To my left, RF/PF soldiers were firing grenade launchers toward targets they’d identified. While all U.S. forces had the latest weaponry, Westmoreland’s policy was not to man the RF/PF with the latest launchers to help make sure they didn’t fall into the hands of the VC. The latest launchers were M79 grenade launchers, a single-shot, shoulder-fired, break-action grenade launcher that fires a 40 x 46 mm grenade with very little recoil. It was very effective at close range; if you were good, you could drop a round onto enemy positions with enough accuracy to hit a 50-gallon barrel at 300 yards. Instead, my RF/PF soldiers were firing grenades off M1 rifles from World War II.
As their grenades went off in front of us, I was hearing some pretty raunchy Vietnamese cussing— du ma thang sau nay, or “this ugly guy.” I decided I’d better get us closer to the action.
I told Jim, “We are moving out. Follow me.” In combat situations, you prepare as much as possible for the unexpected, but I wasn’t prepared for what I came upon. The RF/PF had killed several Viet Cong. They had been under water, breathing through reeds, when we’d surprised them. They were all wasted.
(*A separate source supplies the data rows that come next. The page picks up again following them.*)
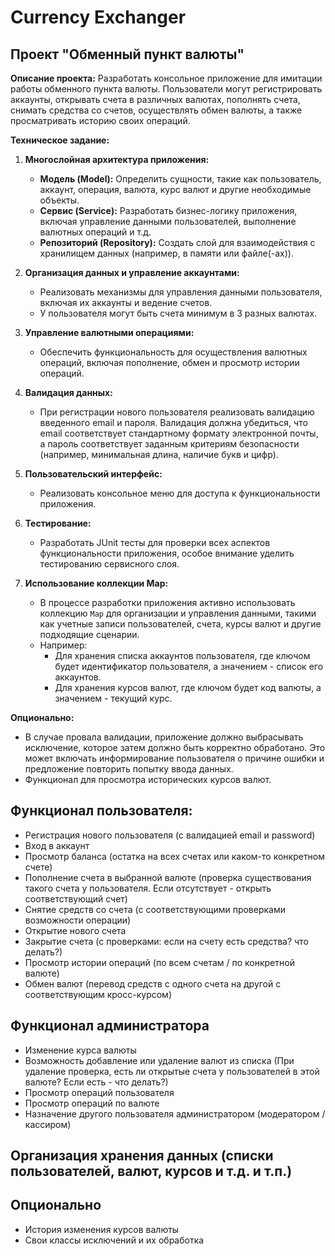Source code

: # Currency Exchanger

## Проект "Обменный пункт валюты"

**Описание проекта:**
Разработать консольное приложение для имитации работы обменного пункта валюты.
Пользователи могут регистрировать аккаунты, открывать счета в различных валютах, пополнять счета, снимать средства со счетов, осуществлять обмен валюты, а также просматривать историю своих операций.

**Техническое задание:**

1. **Многослойная архитектура приложения:**
    - **Модель (Model):** Определить сущности, такие как пользователь, аккаунт, операция, валюта, курс валют и другие необходимые объекты.
    - **Сервис (Service):** Разработать бизнес-логику приложения, включая управление данными пользователей, выполнение валютных операций и т.д.
    - **Репозиторий (Repository):** Создать слой для взаимодействия с хранилищем данных (например, в памяти или файле(-ах)).

2. **Организация данных и управление аккаунтами:**
    - Реализовать механизмы для управления данными пользователя, включая их аккаунты и ведение счетов.
    - У пользователя могут быть счета минимум в 3 разных валютах.

3. **Управление валютными операциями:**
    - Обеспечить функциональность для осуществления валютных операций, включая пополнение, обмен и просмотр истории операций.

4. **Валидация данных:**
    - При регистрации нового пользователя реализовать валидацию введенного email и пароля. Валидация должна убедиться, что email соответствует стандартному формату электронной почты, а пароль соответствует заданным критериям безопасности (например, минимальная длина, наличие букв и цифр).

5. **Пользовательский интерфейс:**
    - Реализовать консольное меню для доступа к функциональности приложения.

6. **Тестирование:**
    - Разработать JUnit тесты для проверки всех аспектов функциональности приложения, особое внимание уделить тестированию сервисного слоя.

7. **Использование коллекции Map:**
    - В процессе разработки приложения активно использовать коллекцию `Map` для организации и управления данными, такими как учетные записи пользователей, счета, курсы валют и другие подходящие сценарии.
    - Например:
        - Для хранения списка аккаунтов пользователя, где ключом будет идентификатор пользователя, а значением - список его аккаунтов.
        - Для хранения курсов валют, где ключом будет код валюты, а значением - текущий курс.

**Опционально:**
- В случае провала валидации, приложение должно выбрасывать исключение, которое затем должно быть корректно обработано. Это может включать информирование пользователя о причине ошибки и предложение повторить попытку ввода данных.
- Функционал для просмотра исторических курсов валют.


## Функционал пользователя:
- Регистрация нового пользователя (с валидацией email и password)
- Вход в аккаунт
- Просмотр баланса (остатка на всех счетах или каком-то конкретном счете)
- Пополнение счета в выбранной валюте (проверка существования такого счета у пользователя. Если отсутствует - открыть соответствующий счет)
- Снятие средств со счета (с соответствующими проверками возможности операции)
- Открытие нового счета
- Закрытие счета (с проверками: если на счету есть средства? что делать?)
- Просмотр истории операций (по всем счетам / по конкретной валюте)
- Обмен валют (перевод средств с одного счета на другой с соответствующим кросс-курсом)

## Функционал администратора
- Изменение курса валюты
- Возможность добавление или удаление валют из списка (При удаление проверка, есть ли открытые счета у пользователей в этой валюте? Если есть - что делать?)
- Просмотр операций пользователя
- Просмотр операций по валюте
- Назначение другого пользователя администратором (модератором / кассиром)

## Организация хранения данных (списки пользователей, валют, курсов и т.д. и т.п.)

## Опционально
- История изменения курсов валюты
- Свои классы исключений и их обработка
I reported all killed in action, “enemy KIA.” An RF/PF soldier came up to me with a small plastic food bag, which appeared to contain pieces of meat. He offered me a piece and said in Vietnamese that it was liver; if I ate it, I would be strong. I said, “No, I will not eat it,” also in Vietnamese. The soldiers were all were excited, eating the liver and laughing at me, taunting me to eat it. In fact, they had cut open a couple of the dead Viet Cong and cut out their livers—definitely cannibalism.
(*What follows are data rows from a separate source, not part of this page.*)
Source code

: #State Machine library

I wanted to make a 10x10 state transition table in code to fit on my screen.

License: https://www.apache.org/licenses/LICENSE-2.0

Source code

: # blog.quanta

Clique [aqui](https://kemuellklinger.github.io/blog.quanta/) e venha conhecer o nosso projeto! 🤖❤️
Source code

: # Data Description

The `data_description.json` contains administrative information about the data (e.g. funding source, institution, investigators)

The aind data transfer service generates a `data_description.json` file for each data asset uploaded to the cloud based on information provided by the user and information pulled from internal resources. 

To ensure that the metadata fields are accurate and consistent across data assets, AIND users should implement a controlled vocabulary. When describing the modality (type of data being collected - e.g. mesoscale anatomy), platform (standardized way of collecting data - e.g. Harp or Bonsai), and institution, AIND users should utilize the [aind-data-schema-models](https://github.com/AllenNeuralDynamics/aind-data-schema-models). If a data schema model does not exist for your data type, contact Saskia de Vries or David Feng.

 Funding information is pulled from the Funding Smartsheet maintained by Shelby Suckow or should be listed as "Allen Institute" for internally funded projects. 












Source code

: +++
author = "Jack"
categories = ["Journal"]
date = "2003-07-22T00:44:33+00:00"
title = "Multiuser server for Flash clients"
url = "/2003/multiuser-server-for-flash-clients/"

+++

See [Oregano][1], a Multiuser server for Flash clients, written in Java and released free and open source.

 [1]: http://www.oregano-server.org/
This was nothing like what had happened in World War II. The most well-known example from that war must be the incident on Chichijima Island, where the Japanese flak had shot down four U.S. Navy TBM Avenger bombers. Nine pilots had parachuted out. Eight of them landed on Chichijima, where they were captured, beheaded, gutted and prepared for food, served up like sushi for the Japanese officers. The ninth, a certain Lieutenant Junior Grade G.H.W. Bush from the U.S.S. San Jacinto, drifted off to sea, where he was rescued by the submarine U.S.S. Finback.
The case I observed in Vietnam was obviously a violation of the Geneva Convention Code of Conduct. I reported the incident up my chain of command and had my counterpart do the same. In the meantime, the operation continued on toward the tree line, then we filed our after-action reports and debriefed our S3. I ended the day at the team club, glad we’d completed another successful operation. My efficiency report for this period said, “He displayed military competency and courage under enemy fire.” I thought to myself, “What was the other option? Retreat?”